Our French-American identity
Although our school is located in rural France and classes are usually taught in French, a rather strong English, and more specifically North-American, influence is perceivable in the repertoire we tend to teach (contemporary music, jazz and pop music, but also our thriving musical theater workshops), as well as in the fact that most people in charge of teaching here are fully bilingual.Tom Johnson and minimalist music
Composers in the 20th century have had to cope with the upheaval of previously established artistic languages and structures; rather than being part of a pre-existing school, most of them had to come up with a language of their own, as well as their own manner of organising pitches, rhythms and timbres. Where many have opted for ever-increasing complexity (and in that process making themselves hardly accessible to both the audience and the music students), a trend amog some American composers starting from the 1960s was on the contrary to explore music in its most simple and fundamental components, most often in deliberate and repetitive structures.
Tom Johnson found himself at the heart of that movement, that he himself dubbed
"minimalist" music (as a writer for the New-York magazine The Village Voice).
Both through his closeness with the most essential artists of that era, and through his
own musical output (such as his 1972 Four Note Opera), Tom became a prominent
voice in so-called "New Music", pushing minimalist aesthetic to an extreme and very
personal level of purity and abstraction. From the late 1980s after moving to Paris,
his music became nearly entirely ruled by logical and mathematical principles,
thereby evading (or masking) the inevitable arbitrary choices that composing implies.
There does remain, however, a constant playfulness to Tom Johnson’s style, allowing him to engage in complicity with his performers and audience, with always a healthy dose of good-natured humor. Rather than posing as an inapproachable author who would be the sole bearer of transcendental inspiration, Tom makes it a point to expose the inner workings of his compositional devices, gently guiding us to reach a full, demystified understanding of musical systems. That purpose transpires not only through the countless jokes that his score always come with, but also through numerous explanation notes and didactical books that he wrote.

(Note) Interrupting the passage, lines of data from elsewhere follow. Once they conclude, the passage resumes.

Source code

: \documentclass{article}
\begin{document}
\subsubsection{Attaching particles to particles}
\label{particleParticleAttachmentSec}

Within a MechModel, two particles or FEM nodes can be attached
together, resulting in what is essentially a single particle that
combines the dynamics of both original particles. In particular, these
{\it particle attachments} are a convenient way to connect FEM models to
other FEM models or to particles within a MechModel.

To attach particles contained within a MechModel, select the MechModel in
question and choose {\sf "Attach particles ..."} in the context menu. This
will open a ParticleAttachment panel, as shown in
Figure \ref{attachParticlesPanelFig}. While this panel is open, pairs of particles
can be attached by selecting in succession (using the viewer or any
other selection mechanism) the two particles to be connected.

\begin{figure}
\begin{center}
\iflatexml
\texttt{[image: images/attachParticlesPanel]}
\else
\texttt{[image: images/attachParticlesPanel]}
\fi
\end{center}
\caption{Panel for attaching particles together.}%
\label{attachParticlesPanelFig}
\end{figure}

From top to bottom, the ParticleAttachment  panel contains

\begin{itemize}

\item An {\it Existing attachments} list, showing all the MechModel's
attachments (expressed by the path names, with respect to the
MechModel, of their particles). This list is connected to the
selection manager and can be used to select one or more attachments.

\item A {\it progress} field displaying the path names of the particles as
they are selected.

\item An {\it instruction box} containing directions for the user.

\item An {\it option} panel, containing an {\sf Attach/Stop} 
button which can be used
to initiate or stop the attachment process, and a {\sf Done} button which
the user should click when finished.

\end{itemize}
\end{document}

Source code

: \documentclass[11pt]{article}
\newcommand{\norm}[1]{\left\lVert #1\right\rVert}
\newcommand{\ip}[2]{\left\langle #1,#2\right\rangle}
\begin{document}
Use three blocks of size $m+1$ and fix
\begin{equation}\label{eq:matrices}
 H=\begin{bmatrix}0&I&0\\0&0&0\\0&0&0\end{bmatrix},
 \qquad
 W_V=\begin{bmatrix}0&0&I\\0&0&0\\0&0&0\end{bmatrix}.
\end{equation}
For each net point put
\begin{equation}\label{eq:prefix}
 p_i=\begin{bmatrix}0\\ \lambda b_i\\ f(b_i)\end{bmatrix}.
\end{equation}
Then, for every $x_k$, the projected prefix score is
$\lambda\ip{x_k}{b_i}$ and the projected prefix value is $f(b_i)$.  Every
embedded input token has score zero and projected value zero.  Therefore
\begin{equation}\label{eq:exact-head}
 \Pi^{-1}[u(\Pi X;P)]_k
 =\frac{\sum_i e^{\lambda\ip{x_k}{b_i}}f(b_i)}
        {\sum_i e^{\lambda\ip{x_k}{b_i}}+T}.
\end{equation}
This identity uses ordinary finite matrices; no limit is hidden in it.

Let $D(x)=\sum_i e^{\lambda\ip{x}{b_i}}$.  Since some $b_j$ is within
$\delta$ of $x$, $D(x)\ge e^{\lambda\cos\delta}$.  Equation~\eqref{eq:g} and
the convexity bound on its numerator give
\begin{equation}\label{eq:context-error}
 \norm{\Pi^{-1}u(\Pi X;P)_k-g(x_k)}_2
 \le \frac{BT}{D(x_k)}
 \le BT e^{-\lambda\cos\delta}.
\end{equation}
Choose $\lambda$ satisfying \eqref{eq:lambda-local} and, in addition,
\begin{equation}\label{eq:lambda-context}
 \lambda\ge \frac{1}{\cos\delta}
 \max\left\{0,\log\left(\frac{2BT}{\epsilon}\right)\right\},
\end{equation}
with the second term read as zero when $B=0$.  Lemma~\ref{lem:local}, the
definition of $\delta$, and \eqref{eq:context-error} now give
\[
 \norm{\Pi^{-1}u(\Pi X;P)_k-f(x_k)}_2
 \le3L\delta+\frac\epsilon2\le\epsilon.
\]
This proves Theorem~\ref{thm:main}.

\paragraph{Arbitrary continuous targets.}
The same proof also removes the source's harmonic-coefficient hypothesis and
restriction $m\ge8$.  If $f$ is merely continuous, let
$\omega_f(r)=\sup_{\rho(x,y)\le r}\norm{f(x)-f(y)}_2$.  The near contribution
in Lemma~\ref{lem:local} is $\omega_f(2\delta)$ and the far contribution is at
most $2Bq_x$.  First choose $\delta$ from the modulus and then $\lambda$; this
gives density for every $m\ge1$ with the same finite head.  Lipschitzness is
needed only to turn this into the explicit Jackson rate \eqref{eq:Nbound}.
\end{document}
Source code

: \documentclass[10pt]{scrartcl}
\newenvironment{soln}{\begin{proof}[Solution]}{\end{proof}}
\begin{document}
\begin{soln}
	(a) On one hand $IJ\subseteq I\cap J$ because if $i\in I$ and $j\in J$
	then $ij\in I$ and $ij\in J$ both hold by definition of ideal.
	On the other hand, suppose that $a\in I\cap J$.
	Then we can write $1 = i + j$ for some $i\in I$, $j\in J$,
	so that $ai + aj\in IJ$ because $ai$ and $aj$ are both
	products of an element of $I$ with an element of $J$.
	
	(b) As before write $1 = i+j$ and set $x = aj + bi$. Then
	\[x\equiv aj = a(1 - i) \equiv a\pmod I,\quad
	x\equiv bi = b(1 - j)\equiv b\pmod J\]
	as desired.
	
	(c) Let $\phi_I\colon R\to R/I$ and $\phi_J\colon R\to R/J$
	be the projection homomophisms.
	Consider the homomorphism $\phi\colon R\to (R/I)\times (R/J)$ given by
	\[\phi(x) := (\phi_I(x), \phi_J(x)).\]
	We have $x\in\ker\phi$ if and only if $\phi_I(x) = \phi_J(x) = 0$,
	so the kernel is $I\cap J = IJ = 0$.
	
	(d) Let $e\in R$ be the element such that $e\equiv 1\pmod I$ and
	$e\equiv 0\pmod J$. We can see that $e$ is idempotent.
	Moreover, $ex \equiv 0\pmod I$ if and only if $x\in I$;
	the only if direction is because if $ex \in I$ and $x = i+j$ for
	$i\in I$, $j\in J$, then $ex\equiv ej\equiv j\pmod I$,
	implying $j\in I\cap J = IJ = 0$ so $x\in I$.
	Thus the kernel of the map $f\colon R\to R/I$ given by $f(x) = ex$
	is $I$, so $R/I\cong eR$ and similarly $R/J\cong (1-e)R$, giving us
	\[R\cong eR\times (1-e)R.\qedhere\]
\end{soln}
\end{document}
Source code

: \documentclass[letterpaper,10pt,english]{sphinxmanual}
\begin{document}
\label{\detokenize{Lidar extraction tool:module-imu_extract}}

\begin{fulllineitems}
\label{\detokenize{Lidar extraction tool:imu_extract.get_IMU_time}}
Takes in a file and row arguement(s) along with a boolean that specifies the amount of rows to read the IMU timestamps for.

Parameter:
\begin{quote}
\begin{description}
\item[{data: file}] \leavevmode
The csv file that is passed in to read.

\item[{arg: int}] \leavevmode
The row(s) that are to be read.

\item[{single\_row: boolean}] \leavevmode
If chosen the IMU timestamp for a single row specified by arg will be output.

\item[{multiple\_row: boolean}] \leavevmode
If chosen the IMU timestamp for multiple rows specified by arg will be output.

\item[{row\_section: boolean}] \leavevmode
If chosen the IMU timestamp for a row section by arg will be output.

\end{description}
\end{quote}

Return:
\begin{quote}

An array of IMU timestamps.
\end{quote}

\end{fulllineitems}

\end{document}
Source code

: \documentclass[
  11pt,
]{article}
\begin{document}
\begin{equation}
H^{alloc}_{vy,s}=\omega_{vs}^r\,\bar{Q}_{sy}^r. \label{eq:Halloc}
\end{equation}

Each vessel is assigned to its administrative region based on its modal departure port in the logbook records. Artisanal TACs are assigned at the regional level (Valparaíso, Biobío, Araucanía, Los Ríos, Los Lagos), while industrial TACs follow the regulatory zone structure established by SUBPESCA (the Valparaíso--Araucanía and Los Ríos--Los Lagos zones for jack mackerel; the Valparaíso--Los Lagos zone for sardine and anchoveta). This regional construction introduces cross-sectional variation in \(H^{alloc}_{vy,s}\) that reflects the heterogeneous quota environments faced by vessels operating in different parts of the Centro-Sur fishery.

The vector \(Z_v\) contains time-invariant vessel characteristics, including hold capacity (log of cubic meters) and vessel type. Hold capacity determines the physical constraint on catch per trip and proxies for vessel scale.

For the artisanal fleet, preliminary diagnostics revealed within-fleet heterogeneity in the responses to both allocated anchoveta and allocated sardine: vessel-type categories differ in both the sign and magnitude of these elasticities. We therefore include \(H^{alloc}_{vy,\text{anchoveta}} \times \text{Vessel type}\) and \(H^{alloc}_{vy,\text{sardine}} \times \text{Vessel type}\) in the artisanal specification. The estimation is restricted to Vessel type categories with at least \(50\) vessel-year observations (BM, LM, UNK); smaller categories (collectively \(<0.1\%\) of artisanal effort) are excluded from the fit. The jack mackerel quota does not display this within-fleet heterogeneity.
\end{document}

There isn’t any deep mystery to music. Music is logical, comsistent and within reach of our understanding. Isn’t that precisely what makes it beautiful?
Learn more about Tom Johnson and his music by visiting his publishing house’s website: editions75.com.
The Tom Johnson music school
Our music school wasn’t founded by Tom himself, but by Valentin Villenave who was, in the last decade of his life, one his closest associates.
Working as an accompanist since age 11 and as a piano teacher since age 19,
Valentin was also trained in chamber music, harmony, counterpoint and
orchestration, and learned the double bass at a beginner level.
He has written hundreds of pedagogical scores as well as more ambitious
pieces, including an opera commissioned by the Montpellier national opera
house, and a whole catalogue of solo, chamber and symphonic music.
In addition to his musical training, he studied classical litterature
and has a Masters in art and science communication, as well as several
diplomas in art and computer teaching. His efforts to transmit knowledge
and skills have led him to produce many writings, videos and podcasts;
he also offers lectures, concerts and cultural actions in many forms,
as well as numerous masterclasses, academies and training sessions
encompassing music and computer teaching (aimed, among others, towards
disabled people).
The Tom Johnson music school is therefore intended for beginners of all ages and backgrounds as well as for experienced musicians; it regularly invites lecturers and performers from all over France, but also offers cultural actions in our whole region, including in rural areas.